*** Source material

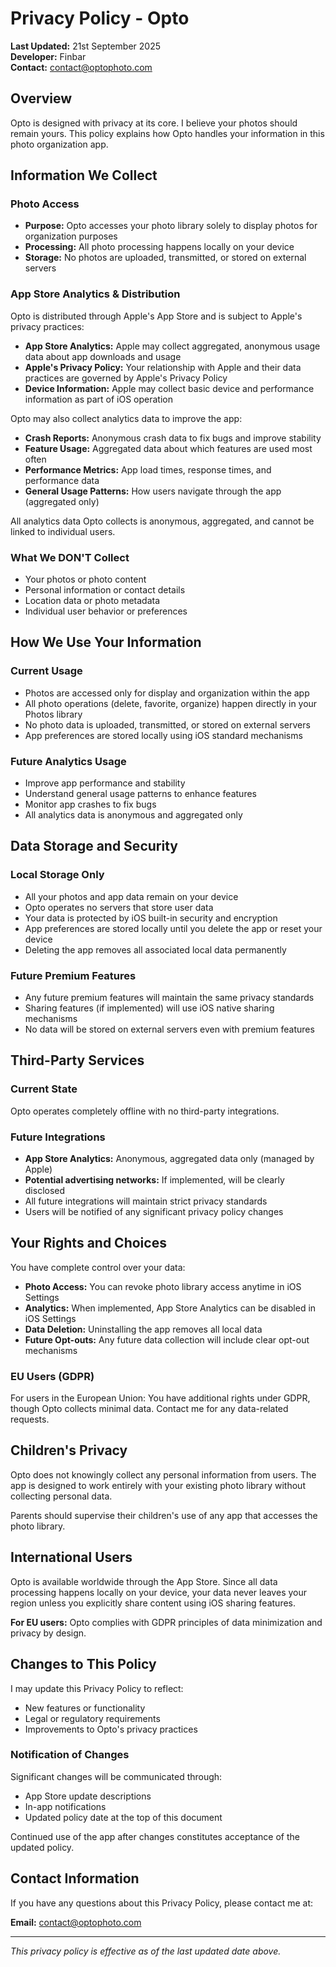# Privacy Policy - Opto

**Last Updated:** 21st September 2025  
**Developer:** Finbar  
**Contact:** contact@optophoto.com

## Overview

Opto is designed with privacy at its core. I believe your photos should remain yours. This policy explains how Opto handles your information in this photo organization app.

## Information We Collect

### Photo Access
- **Purpose:** Opto accesses your photo library solely to display photos for organization purposes
- **Processing:** All photo processing happens locally on your device
- **Storage:** No photos are uploaded, transmitted, or stored on external servers

### App Store Analytics & Distribution
Opto is distributed through Apple's App Store and is subject to Apple's privacy practices:

- **App Store Analytics:** Apple may collect aggregated, anonymous usage data about app downloads and usage
- **Apple's Privacy Policy:** Your relationship with Apple and their data practices are governed by Apple's Privacy Policy
- **Device Information:** Apple may collect basic device and performance information as part of iOS operation

Opto may also collect analytics data to improve the app:
- **Crash Reports:** Anonymous crash data to fix bugs and improve stability
- **Feature Usage:** Aggregated data about which features are used most often
- **Performance Metrics:** App load times, response times, and performance data
- **General Usage Patterns:** How users navigate through the app (aggregated only)

All analytics data Opto collects is anonymous, aggregated, and cannot be linked to individual users.

### What We DON'T Collect
- Your photos or photo content
- Personal information or contact details
- Location data or photo metadata
- Individual user behavior or preferences

## How We Use Your Information

### Current Usage
- Photos are accessed only for display and organization within the app
- All photo operations (delete, favorite, organize) happen directly in your Photos library
- No photo data is uploaded, transmitted, or stored on external servers
- App preferences are stored locally using iOS standard mechanisms

### Future Analytics Usage
- Improve app performance and stability
- Understand general usage patterns to enhance features
- Monitor app crashes to fix bugs
- All analytics data is anonymous and aggregated only

## Data Storage and Security

### Local Storage Only
- All your photos and app data remain on your device
- Opto operates no servers that store user data
- Your data is protected by iOS built-in security and encryption
- App preferences are stored locally until you delete the app or reset your device
- Deleting the app removes all associated local data permanently

### Future Premium Features
- Any future premium features will maintain the same privacy standards
- Sharing features (if implemented) will use iOS native sharing mechanisms
- No data will be stored on external servers even with premium features

## Third-Party Services

### Current State
Opto operates completely offline with no third-party integrations.

### Future Integrations
- **App Store Analytics:** Anonymous, aggregated data only (managed by Apple)
- **Potential advertising networks:** If implemented, will be clearly disclosed
- All future integrations will maintain strict privacy standards
- Users will be notified of any significant privacy policy changes

## Your Rights and Choices

You have complete control over your data:

- **Photo Access:** You can revoke photo library access anytime in iOS Settings
- **Analytics:** When implemented, App Store Analytics can be disabled in iOS Settings  
- **Data Deletion:** Uninstalling the app removes all local data
- **Future Opt-outs:** Any future data collection will include clear opt-out mechanisms

### EU Users (GDPR)
For users in the European Union: You have additional rights under GDPR, though Opto collects minimal data. Contact me for any data-related requests.

## Children's Privacy

Opto does not knowingly collect any personal information from users. The app is designed to work entirely with your existing photo library without collecting personal data.

Parents should supervise their children's use of any app that accesses the photo library.

## International Users

Opto is available worldwide through the App Store. Since all data processing happens locally on your device, your data never leaves your region unless you explicitly share content using iOS sharing features.

**For EU users:** Opto complies with GDPR principles of data minimization and privacy by design.

## Changes to This Policy

I may update this Privacy Policy to reflect:
- New features or functionality
- Legal or regulatory requirements  
- Improvements to Opto's privacy practices

### Notification of Changes
Significant changes will be communicated through:
- App Store update descriptions
- In-app notifications
- Updated policy date at the top of this document

Continued use of the app after changes constitutes acceptance of the updated policy.

## Contact Information

If you have any questions about this Privacy Policy, please contact me at:

**Email:** contact@optophoto.com

---

*This privacy policy is effective as of the last updated date above.*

******

What is needed: Return only the part of the records above that opens with the line containing "- No data will" and closes with the line containing "## International Users", ends included.

Output below:
- No data will be stored on external servers even with premium features

## Third-Party Services

### Current State
Opto operates completely offline with no third-party integrations.

### Future Integrations
- **App Store Analytics:** Anonymous, aggregated data only (managed by Apple)
- **Potential advertising networks:** If implemented, will be clearly disclosed
- All future integrations will maintain strict privacy standards
- Users will be notified of any significant privacy policy changes

## Your Rights and Choices

You have complete control over your data:

- **Photo Access:** You can revoke photo library access anytime in iOS Settings
- **Analytics:** When implemented, App Store Analytics can be disabled in iOS Settings  
- **Data Deletion:** Uninstalling the app removes all local data
- **Future Opt-outs:** Any future data collection will include clear opt-out mechanisms

### EU Users (GDPR)
For users in the European Union: You have additional rights under GDPR, though Opto collects minimal data. Contact me for any data-related requests.

## Children's Privacy

Opto does not knowingly collect any personal information from users. The app is designed to work entirely with your existing photo library without collecting personal data.

Parents should supervise their children's use of any app that accesses the photo library.

## International Users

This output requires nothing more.